◆ **Required work**
When you repeat the entries below, keep each word exactly as it is and drop the pictures.

'''

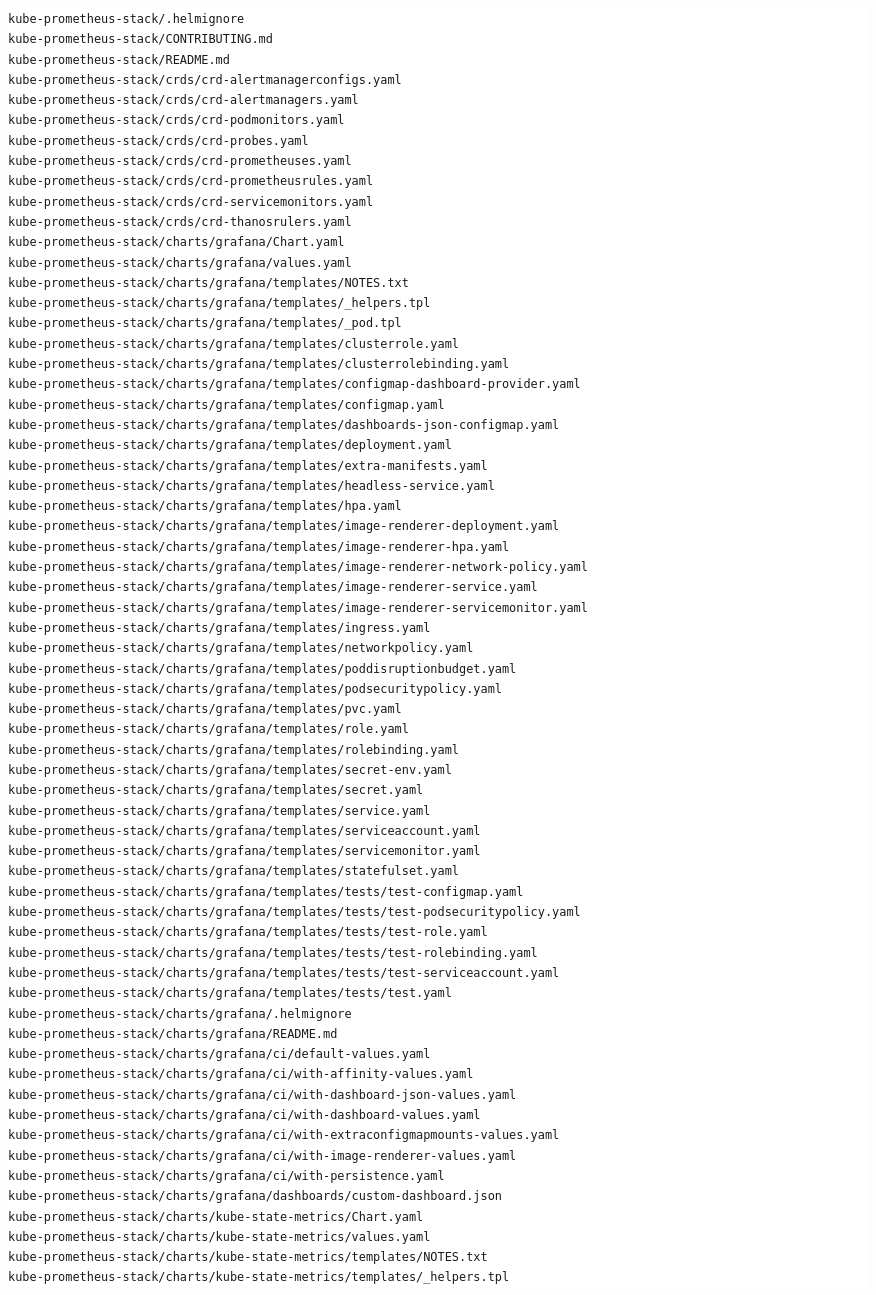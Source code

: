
 ```bash
kube-prometheus-stack/.helmignore
kube-prometheus-stack/CONTRIBUTING.md
kube-prometheus-stack/README.md
kube-prometheus-stack/crds/crd-alertmanagerconfigs.yaml
kube-prometheus-stack/crds/crd-alertmanagers.yaml
kube-prometheus-stack/crds/crd-podmonitors.yaml
kube-prometheus-stack/crds/crd-probes.yaml
kube-prometheus-stack/crds/crd-prometheuses.yaml
kube-prometheus-stack/crds/crd-prometheusrules.yaml
kube-prometheus-stack/crds/crd-servicemonitors.yaml
kube-prometheus-stack/crds/crd-thanosrulers.yaml
kube-prometheus-stack/charts/grafana/Chart.yaml
kube-prometheus-stack/charts/grafana/values.yaml
kube-prometheus-stack/charts/grafana/templates/NOTES.txt
kube-prometheus-stack/charts/grafana/templates/_helpers.tpl
kube-prometheus-stack/charts/grafana/templates/_pod.tpl
kube-prometheus-stack/charts/grafana/templates/clusterrole.yaml
kube-prometheus-stack/charts/grafana/templates/clusterrolebinding.yaml
kube-prometheus-stack/charts/grafana/templates/configmap-dashboard-provider.yaml
kube-prometheus-stack/charts/grafana/templates/configmap.yaml
kube-prometheus-stack/charts/grafana/templates/dashboards-json-configmap.yaml
kube-prometheus-stack/charts/grafana/templates/deployment.yaml
kube-prometheus-stack/charts/grafana/templates/extra-manifests.yaml
kube-prometheus-stack/charts/grafana/templates/headless-service.yaml
kube-prometheus-stack/charts/grafana/templates/hpa.yaml
kube-prometheus-stack/charts/grafana/templates/image-renderer-deployment.yaml
kube-prometheus-stack/charts/grafana/templates/image-renderer-hpa.yaml
kube-prometheus-stack/charts/grafana/templates/image-renderer-network-policy.yaml
kube-prometheus-stack/charts/grafana/templates/image-renderer-service.yaml
kube-prometheus-stack/charts/grafana/templates/image-renderer-servicemonitor.yaml
kube-prometheus-stack/charts/grafana/templates/ingress.yaml
kube-prometheus-stack/charts/grafana/templates/networkpolicy.yaml
kube-prometheus-stack/charts/grafana/templates/poddisruptionbudget.yaml
kube-prometheus-stack/charts/grafana/templates/podsecuritypolicy.yaml
kube-prometheus-stack/charts/grafana/templates/pvc.yaml
kube-prometheus-stack/charts/grafana/templates/role.yaml
kube-prometheus-stack/charts/grafana/templates/rolebinding.yaml
kube-prometheus-stack/charts/grafana/templates/secret-env.yaml
kube-prometheus-stack/charts/grafana/templates/secret.yaml
kube-prometheus-stack/charts/grafana/templates/service.yaml
kube-prometheus-stack/charts/grafana/templates/serviceaccount.yaml
kube-prometheus-stack/charts/grafana/templates/servicemonitor.yaml
kube-prometheus-stack/charts/grafana/templates/statefulset.yaml
kube-prometheus-stack/charts/grafana/templates/tests/test-configmap.yaml
kube-prometheus-stack/charts/grafana/templates/tests/test-podsecuritypolicy.yaml
kube-prometheus-stack/charts/grafana/templates/tests/test-role.yaml
kube-prometheus-stack/charts/grafana/templates/tests/test-rolebinding.yaml
kube-prometheus-stack/charts/grafana/templates/tests/test-serviceaccount.yaml
kube-prometheus-stack/charts/grafana/templates/tests/test.yaml
kube-prometheus-stack/charts/grafana/.helmignore
kube-prometheus-stack/charts/grafana/README.md
kube-prometheus-stack/charts/grafana/ci/default-values.yaml
kube-prometheus-stack/charts/grafana/ci/with-affinity-values.yaml
kube-prometheus-stack/charts/grafana/ci/with-dashboard-json-values.yaml
kube-prometheus-stack/charts/grafana/ci/with-dashboard-values.yaml
kube-prometheus-stack/charts/grafana/ci/with-extraconfigmapmounts-values.yaml
kube-prometheus-stack/charts/grafana/ci/with-image-renderer-values.yaml
kube-prometheus-stack/charts/grafana/ci/with-persistence.yaml
kube-prometheus-stack/charts/grafana/dashboards/custom-dashboard.json
kube-prometheus-stack/charts/kube-state-metrics/Chart.yaml
kube-prometheus-stack/charts/kube-state-metrics/values.yaml
kube-prometheus-stack/charts/kube-state-metrics/templates/NOTES.txt
kube-prometheus-stack/charts/kube-state-metrics/templates/_helpers.tpl
```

'''

◆ **Solved problem**
Source code

:
 ```bash
kube-prometheus-stack/.helmignore
kube-prometheus-stack/CONTRIBUTING.md
kube-prometheus-stack/README.md
kube-prometheus-stack/crds/crd-alertmanagerconfigs.yaml
kube-prometheus-stack/crds/crd-alertmanagers.yaml
kube-prometheus-stack/crds/crd-podmonitors.yaml
kube-prometheus-stack/crds/crd-probes.yaml
kube-prometheus-stack/crds/crd-prometheuses.yaml
kube-prometheus-stack/crds/crd-prometheusrules.yaml
kube-prometheus-stack/crds/crd-servicemonitors.yaml
kube-prometheus-stack/crds/crd-thanosrulers.yaml
kube-prometheus-stack/charts/grafana/Chart.yaml
kube-prometheus-stack/charts/grafana/values.yaml
kube-prometheus-stack/charts/grafana/templates/NOTES.txt
kube-prometheus-stack/charts/grafana/templates/_helpers.tpl
kube-prometheus-stack/charts/grafana/templates/_pod.tpl
kube-prometheus-stack/charts/grafana/templates/clusterrole.yaml
kube-prometheus-stack/charts/grafana/templates/clusterrolebinding.yaml
kube-prometheus-stack/charts/grafana/templates/configmap-dashboard-provider.yaml
kube-prometheus-stack/charts/grafana/templates/configmap.yaml
kube-prometheus-stack/charts/grafana/templates/dashboards-json-configmap.yaml
kube-prometheus-stack/charts/grafana/templates/deployment.yaml
kube-prometheus-stack/charts/grafana/templates/extra-manifests.yaml
kube-prometheus-stack/charts/grafana/templates/headless-service.yaml
kube-prometheus-stack/charts/grafana/templates/hpa.yaml
kube-prometheus-stack/charts/grafana/templates/image-renderer-deployment.yaml
kube-prometheus-stack/charts/grafana/templates/image-renderer-hpa.yaml
kube-prometheus-stack/charts/grafana/templates/image-renderer-network-policy.yaml
kube-prometheus-stack/charts/grafana/templates/image-renderer-service.yaml
kube-prometheus-stack/charts/grafana/templates/image-renderer-servicemonitor.yaml
kube-prometheus-stack/charts/grafana/templates/ingress.yaml
kube-prometheus-stack/charts/grafana/templates/networkpolicy.yaml
kube-prometheus-stack/charts/grafana/templates/poddisruptionbudget.yaml
kube-prometheus-stack/charts/grafana/templates/podsecuritypolicy.yaml
kube-prometheus-stack/charts/grafana/templates/pvc.yaml
kube-prometheus-stack/charts/grafana/templates/role.yaml
kube-prometheus-stack/charts/grafana/templates/rolebinding.yaml
kube-prometheus-stack/charts/grafana/templates/secret-env.yaml
kube-prometheus-stack/charts/grafana/templates/secret.yaml
kube-prometheus-stack/charts/grafana/templates/service.yaml
kube-prometheus-stack/charts/grafana/templates/serviceaccount.yaml
kube-prometheus-stack/charts/grafana/templates/servicemonitor.yaml
kube-prometheus-stack/charts/grafana/templates/statefulset.yaml
kube-prometheus-stack/charts/grafana/templates/tests/test-configmap.yaml
kube-prometheus-stack/charts/grafana/templates/tests/test-podsecuritypolicy.yaml
kube-prometheus-stack/charts/grafana/templates/tests/test-role.yaml
kube-prometheus-stack/charts/grafana/templates/tests/test-rolebinding.yaml
kube-prometheus-stack/charts/grafana/templates/tests/test-serviceaccount.yaml
kube-prometheus-stack/charts/grafana/templates/tests/test.yaml
kube-prometheus-stack/charts/grafana/.helmignore
kube-prometheus-stack/charts/grafana/README.md
kube-prometheus-stack/charts/grafana/ci/default-values.yaml
kube-prometheus-stack/charts/grafana/ci/with-affinity-values.yaml
kube-prometheus-stack/charts/grafana/ci/with-dashboard-json-values.yaml
kube-prometheus-stack/charts/grafana/ci/with-dashboard-values.yaml
kube-prometheus-stack/charts/grafana/ci/with-extraconfigmapmounts-values.yaml
kube-prometheus-stack/charts/grafana/ci/with-image-renderer-values.yaml
kube-prometheus-stack/charts/grafana/ci/with-persistence.yaml
kube-prometheus-stack/charts/grafana/dashboards/custom-dashboard.json
kube-prometheus-stack/charts/kube-state-metrics/Chart.yaml
kube-prometheus-stack/charts/kube-state-metrics/values.yaml
kube-prometheus-stack/charts/kube-state-metrics/templates/NOTES.txt
kube-prometheus-stack/charts/kube-state-metrics/templates/_helpers.tpl
```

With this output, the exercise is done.